Professor Spencer Sherwin - Department of Aeronautics

sherwin I am currently a Professor in the Department of Aeronautics where I have worked for the past twenty years. My research is involves the development and application of advanced computational methods typically applied to fluid mechanics problems ranging from biomedical flows to formula one cars. I serve on the Departmental Management Committee and for my sins have also acted as the lead coordinate o move our department across campus which will eventually happen in 2017. 
I have two daughters aged 8 and 10 who now go to local state schools near to where we live in Clapham. Both daughters previously went to the nursery at Imperial. My wife works full time and generally supports the family financially.
We try to balance our child minding responsibilities but that is also greatly assisted by the support of an au pair who lives with us. I am happy to provide support and advice on various aspects of being a parent including work life balance/ flexible working.


Lisa Umenyiora - Assistant Programme Director, Imperial College Business School

Umenyiora As Executive Director of Careers at Imperial College Business School, I am responsible for the strategic planning and delivery of the Careers department, which supports over 2,000 post-graduate students at the School.  I manage a team of 24 and have supported a number of staff to plan for and return to work after maternity/paternity leave.  I have coached post-experience students who are concerned about how to manage the impact that starting a family might have on their career.  I am also a work-based coach with College’s Coaching Academy, supporting colleagues around College.

I have two daughters, aged 11 and 14, who both attended the Imperial nursery from an early age (6-9 months), attended breakfast and afterschool club throughout primary school, and are now both at secondary school – time flies! I work full time with 4 days a week in the office and 1 day a week working from home, helping me to juggle the work/life balance.  It’s not easy handling the challenges that a busy work and family life can throw at you but I’ve learnt to manage it over the years and adapt my approach as my role has changed and my girls have grown.

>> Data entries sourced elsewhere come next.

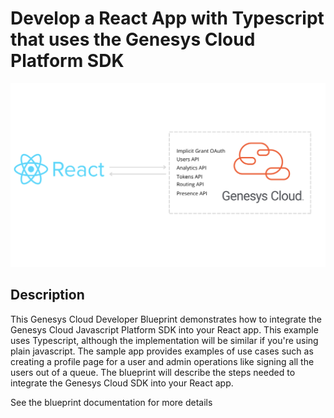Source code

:# Develop a React App with Typescript that uses the Genesys Cloud Platform SDK

![React App Flowchart](blueprint/images/flowchart.png)

## Description

This Genesys Cloud Developer Blueprint demonstrates how to integrate the Genesys Cloud Javascript Platform SDK into your React app.  This example uses Typescript, although the implementation will be similar if you're using plain javascript.  The sample app provides examples of use cases such as creating a profile page for a user and admin operations like signing all the users out of a queue.  The blueprint will describe the steps needed to integrate the Genesys Cloud SDK into your React app.


See the blueprint documentation for more details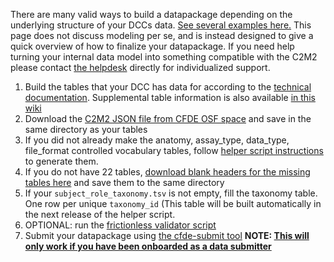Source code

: There are many valid ways to build a datapackage depending on the underlying structure of your DCCs data. [See several examples here.](https://docs.nih-cfde.org/en/latest/c2m2/draft-C2M2_specification/#c2m2-examples) This page does not discuss modeling per se, and is instead designed to give a quick overview of how to finalize your datapackage. If you need help turning your internal data model into something compatible with the C2M2 please contact [the helpdesk](support@cfde.atlassian.net) directly for individualized support.


1. Build the tables that your DCC has data for according to the [technical documentation](https://docs.nih-cfde.org/). Supplemental table information is also available [in this wiki](./C2M2-Table-Summary)
2. Download the [C2M2 JSON file from CFDE OSF space](https://osf.io/e5tc2/) and save in the same directory as your tables
3. If you did not already make the anatomy, assay_type, data_type, file_format controlled vocabulary tables, follow [helper script instructions](https://github.com/nih-cfde/published-documentation/wiki/build_term_tables) to generate them.
4. If you do not have 22 tables, [download blank headers for the missing tables here](https://osf.io/rdeks/files/) and save them to the same directory
5. If your `subject_role_taxonomy.tsv` is not empty, fill the taxonomy table. One row per unique `taxonomy_id` (This table will be built automatically in the next release of the helper script.
6. OPTIONAL: run the [frictionless validator script](./Quickstart#optional-frictionless)
7. Submit your datapackage using [the cfde-submit tool](./Quickstart#cfde-submit) **NOTE: [This will only work if you have been onboarded as a data submitter](./Onboarding-to-the-CFDE-Portal-Submission-System)**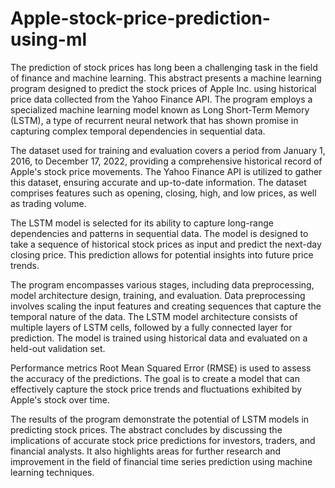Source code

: # Apple-stock-price-prediction-using-ml

The prediction of stock prices has long been a challenging task in the field of finance and machine learning. This abstract presents a machine learning program designed to predict the stock prices of Apple Inc. using historical price data collected from the Yahoo Finance API. The program employs a specialized machine learning model known as Long Short-Term Memory (LSTM), a type of recurrent neural network that has shown promise in capturing complex temporal dependencies in sequential data.

The dataset used for training and evaluation covers a period from January 1, 2016, to December 17, 2022, providing a comprehensive historical record of Apple's stock price movements. The Yahoo Finance API is utilized to gather this dataset, ensuring accurate and up-to-date information. The dataset comprises features such as opening, closing, high, and low prices, as well as trading volume.

The LSTM model is selected for its ability to capture long-range dependencies and patterns in sequential data. The model is designed to take a sequence of historical stock prices as input and predict the next-day closing price. This prediction allows for potential insights into future price trends.

The program encompasses various stages, including data preprocessing, model architecture design, training, and evaluation. Data preprocessing involves scaling the input features and creating sequences that capture the temporal nature of the data. The LSTM model architecture consists of multiple layers of LSTM cells, followed by a fully connected layer for prediction. The model is trained using historical data and evaluated on a held-out validation set.

Performance metrics Root Mean Squared Error (RMSE) is used to assess the accuracy of the predictions. The goal is to create a model that can effectively capture the stock price trends and fluctuations exhibited by Apple's stock over time.

The results of the program demonstrate the potential of LSTM models in predicting stock prices. The abstract concludes by discussing the implications of accurate stock price predictions for investors, traders, and financial analysts. It also highlights areas for further research and improvement in the field of financial time series prediction using machine learning techniques.
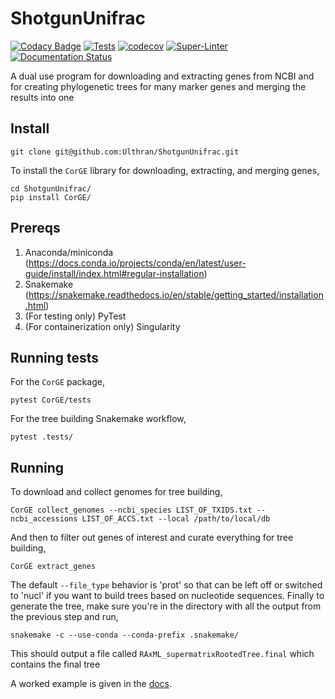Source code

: # ShotgunUnifrac

<!--Begin status badges-->
[![Codacy Badge](https://api.codacy.com/project/badge/Grade/5f4754eb45e54419801b7ce3fe896dc9)](https://app.codacy.com/gh/Ulthran/ShotgunUnifrac?utm_source=github.com&utm_medium=referral&utm_content=Ulthran/ShotgunUnifrac&utm_campaign=Badge_Grade_Settings)
[![Tests](https://github.com/Ulthran/ShotgunUnifrac/actions/workflows/test.yml/badge.svg)](https://github.com/Ulthran/ShotgunUnifrac/actions/workflows/test.yml)
[![codecov](https://codecov.io/gh/Ulthran/ShotgunUnifrac/branch/master/graph/badge.svg?token=N9KSWRS4XG)](https://codecov.io/gh/Ulthran/ShotgunUnifrac)
[![Super-Linter](https://github.com/Ulthran/ShotgunUnifrac/actions/workflows/linter.yml/badge.svg)](https://github.com/Ulthran/ShotgunUnifrac/actions/workflows/linter.yml)
[![Documentation Status](https://readthedocs.org/projects/shotgununifrac/badge/?version=stable)](https://shotgununifrac.readthedocs.io/en/stable/?badge=stable)
<!--End status badges-->

A dual use program for downloading and extracting genes from NCBI and for creating phylogenetic trees for many marker genes and merging the results into one

## Install

    git clone git@github.com:Ulthran/ShotgunUnifrac.git

To install the `CorGE` library for downloading, extracting, and merging genes,

    cd ShotgunUnifrac/
    pip install CorGE/

## Prereqs

  1. Anaconda/miniconda (https://docs.conda.io/projects/conda/en/latest/user-guide/install/index.html#regular-installation)
  2. Snakemake (https://snakemake.readthedocs.io/en/stable/getting_started/installation.html)
  3. (For testing only) PyTest
  4. (For containerization only) Singularity

## Running tests

For the `CorGE` package,

    pytest CorGE/tests

For the tree building Snakemake workflow,

    pytest .tests/

## Running

To download and collect genomes for tree building,

    CorGE collect_genomes --ncbi_species LIST_OF_TXIDS.txt --ncbi_accessions LIST_OF_ACCS.txt --local /path/to/local/db

And then to filter out genes of interest and curate everything for tree building,

    CorGE extract_genes

The default `--file_type` behavior is 'prot' so that can be left off or switched to 'nucl' if you want to build trees based on nucleotide sequences. Finally to generate the tree, make sure you're in the directory with all the output from the previous step and run,

    snakemake -c --use-conda --conda-prefix .snakemake/

This should output a file called `RAxML_supermatrixRootedTree.final` which contains the final tree

A worked example is given in the [docs](https://shotgununifrac.readthedocs.io/en/stable/quickstart.html).
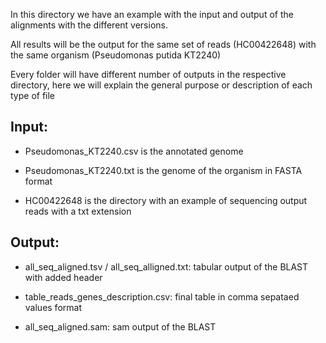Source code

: In this directory we have an example with the input and output of the alignments with the different versions.

All results will be the output for the same set of reads (HC00422648) with the same organism (Pseudomonas putida KT2240)

Every folder will have different number of outputs in the respective directory, here we will explain the general purpose or description of each type of file

<h2>Input:</h2>

 - Pseudomonas_KT2240.csv is the annotated genome
  
 - Pseudomonas_KT2240.txt is the genome of the organism in FASTA format
  
 - HC00422648 is the directory with an example of sequencing output reads with a txt extension

<h2>Output:</h2>

 -  all_seq_aligned.tsv / all_seq_alligned.txt: tabular output of the BLAST with added header
  
 - table_reads_genes_description.csv:  final table in comma sepataed values format
  
 - all_seq_aligned.sam: sam output of the BLAST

I love talking to people about their family situation and hearing how they manage the various challenges that arise as their kids grow up, it’s great to learn from and support each other. 

I am very happy to give advice/offer support on a range of issues including:

  • Preparing for maternity leave
  • Returning to work
  • Childcare options
  • Flexible working, work/life balance
  • Career progression with children
  • Preparing for your child to start school

Top Tips

Don't formalise your childcare arrangements at the start of your pregnancy - your ideas may well change once you’ve had your baby.
Get your baby used to taking bottles (from someone other than you) well in advance of returning to work.
Don’t make any big decisions on 4 hours sleep.


Dr David Wilson - Head of Research Support, Imperial College Business School

David Wilson I am Head of Research Support in the Business School, which encompasses support for grant applications, the School’s REF submission, research policy and most other things that come up that can be lumped together under the broad heading of research support. 
I have a daughter born in January 2015, and took additional paternity leave from September 2015 until January 2016 while my wife went back to work.  I developed a detailed knowledge of playgroups and baby-friendly cafes in south-east London as a result. 
My daughter is now in a local nursery three days a week while my wife and I each work one day a week from home. 
I am happy to talk to anyone about sharing parental leave, flexible working and any other parenting issues, as long as it’s understood that I’m making it up as I go along the same way as everybody else with a small child.